Environmental NGOs in bed with industry

There’s a lesson to be learned from Johann Hari’s screed in The Nation about corporate sponsorship of environmental NGOs: perception is important. In a fairly long article, Hari argues that a wide swath of environmental organizations are undermining their missions and their members by accepting corporate sponsorship. The targets are rather scattershot, but along the way Hari manages to accuse the Sierra Club of greenwashing products by Clorox; Conservation International and The Nature Conservancy of undermining quality forestry requirements in a new international effort to regulate deforestation; and a range of groups of supporting polluters over a supposedly easy solution to regulating greenhouse gases.

Listen, I don’t agree that CI and TNC are “polluter-funded leeches sucking on the flesh of environmentalism.” I don’t think the Sierra Club did any major or lasting damage to the environmental cause by allowing their logo to appear on some Clorox products. The Sierra Club is also not mistaken in thinking that the Clean Air Act is a poor tool for dealing with greenhouse gases (see Dave Roberts’s readable summary of why the Act isn’t the panacea some hope). And I certainly think that the political efficacy of 350.org, a relatively new activist organization heralded by Hari and led by an important scientist whose political skills are unfortunately subpar, is yet to be proven.

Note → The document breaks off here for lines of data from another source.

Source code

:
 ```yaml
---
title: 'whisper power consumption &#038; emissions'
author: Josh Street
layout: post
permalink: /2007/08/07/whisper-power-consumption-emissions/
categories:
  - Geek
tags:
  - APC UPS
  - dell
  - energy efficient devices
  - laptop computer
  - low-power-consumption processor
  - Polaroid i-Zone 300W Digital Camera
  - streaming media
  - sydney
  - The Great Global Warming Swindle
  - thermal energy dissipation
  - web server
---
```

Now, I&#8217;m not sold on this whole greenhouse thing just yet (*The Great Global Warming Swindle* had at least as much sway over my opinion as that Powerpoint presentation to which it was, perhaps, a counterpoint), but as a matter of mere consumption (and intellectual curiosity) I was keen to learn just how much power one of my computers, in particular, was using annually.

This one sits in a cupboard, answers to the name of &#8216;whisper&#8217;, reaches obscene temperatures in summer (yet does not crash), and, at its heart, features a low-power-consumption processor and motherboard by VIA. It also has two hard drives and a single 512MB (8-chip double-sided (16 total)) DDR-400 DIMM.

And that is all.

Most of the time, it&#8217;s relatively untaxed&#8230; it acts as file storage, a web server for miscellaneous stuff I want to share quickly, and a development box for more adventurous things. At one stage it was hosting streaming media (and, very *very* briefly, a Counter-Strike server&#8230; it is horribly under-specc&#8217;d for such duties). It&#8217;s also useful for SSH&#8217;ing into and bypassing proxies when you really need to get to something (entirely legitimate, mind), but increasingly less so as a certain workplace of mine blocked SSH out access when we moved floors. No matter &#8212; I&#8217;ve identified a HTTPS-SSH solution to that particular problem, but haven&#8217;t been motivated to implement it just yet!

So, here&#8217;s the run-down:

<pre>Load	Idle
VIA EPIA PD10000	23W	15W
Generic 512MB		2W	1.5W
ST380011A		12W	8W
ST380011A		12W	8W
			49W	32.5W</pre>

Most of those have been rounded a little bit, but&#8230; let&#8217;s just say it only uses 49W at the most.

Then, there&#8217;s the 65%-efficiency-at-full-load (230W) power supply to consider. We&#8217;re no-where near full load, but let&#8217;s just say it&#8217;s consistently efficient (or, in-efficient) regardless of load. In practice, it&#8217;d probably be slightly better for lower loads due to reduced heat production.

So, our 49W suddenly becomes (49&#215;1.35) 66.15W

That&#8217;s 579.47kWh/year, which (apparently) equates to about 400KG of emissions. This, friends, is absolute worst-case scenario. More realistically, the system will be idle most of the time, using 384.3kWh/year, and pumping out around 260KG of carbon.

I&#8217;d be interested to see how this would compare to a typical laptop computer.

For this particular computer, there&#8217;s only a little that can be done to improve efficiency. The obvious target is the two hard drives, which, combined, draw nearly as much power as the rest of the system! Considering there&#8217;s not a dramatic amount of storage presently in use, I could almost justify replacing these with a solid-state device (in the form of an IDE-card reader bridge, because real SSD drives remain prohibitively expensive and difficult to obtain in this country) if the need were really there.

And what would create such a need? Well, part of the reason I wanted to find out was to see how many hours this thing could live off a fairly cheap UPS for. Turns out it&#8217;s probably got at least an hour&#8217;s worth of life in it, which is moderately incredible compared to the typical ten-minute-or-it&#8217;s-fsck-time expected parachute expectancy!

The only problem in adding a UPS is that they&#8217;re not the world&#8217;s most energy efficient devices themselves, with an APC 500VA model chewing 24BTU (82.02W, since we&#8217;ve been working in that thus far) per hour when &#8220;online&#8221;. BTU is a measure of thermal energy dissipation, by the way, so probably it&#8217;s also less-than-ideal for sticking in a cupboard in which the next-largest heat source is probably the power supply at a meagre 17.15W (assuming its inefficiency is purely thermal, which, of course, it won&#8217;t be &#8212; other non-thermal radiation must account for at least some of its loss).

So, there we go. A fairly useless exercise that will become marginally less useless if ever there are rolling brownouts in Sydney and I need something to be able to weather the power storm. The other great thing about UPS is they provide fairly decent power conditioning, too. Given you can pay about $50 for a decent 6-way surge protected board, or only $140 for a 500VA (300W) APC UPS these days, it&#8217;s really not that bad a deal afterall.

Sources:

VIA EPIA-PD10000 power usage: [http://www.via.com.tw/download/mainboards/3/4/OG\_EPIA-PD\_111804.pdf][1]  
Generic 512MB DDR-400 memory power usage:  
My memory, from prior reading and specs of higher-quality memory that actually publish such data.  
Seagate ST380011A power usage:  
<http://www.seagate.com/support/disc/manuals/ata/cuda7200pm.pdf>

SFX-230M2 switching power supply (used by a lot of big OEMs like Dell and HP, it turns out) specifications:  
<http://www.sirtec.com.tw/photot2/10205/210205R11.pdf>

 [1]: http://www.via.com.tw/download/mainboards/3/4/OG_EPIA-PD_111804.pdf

All these views are basically counter to Hari’s examples, yet I’m not really comfortable saying I disagree with the article. It’s the truth that organizations relying on the largesse of their members must maintain an image that those members can support. What seems clear from most of those organizations’ responses to the article is that they haven’t given nearly enough thought to the way their corporate sponsorship is perceived.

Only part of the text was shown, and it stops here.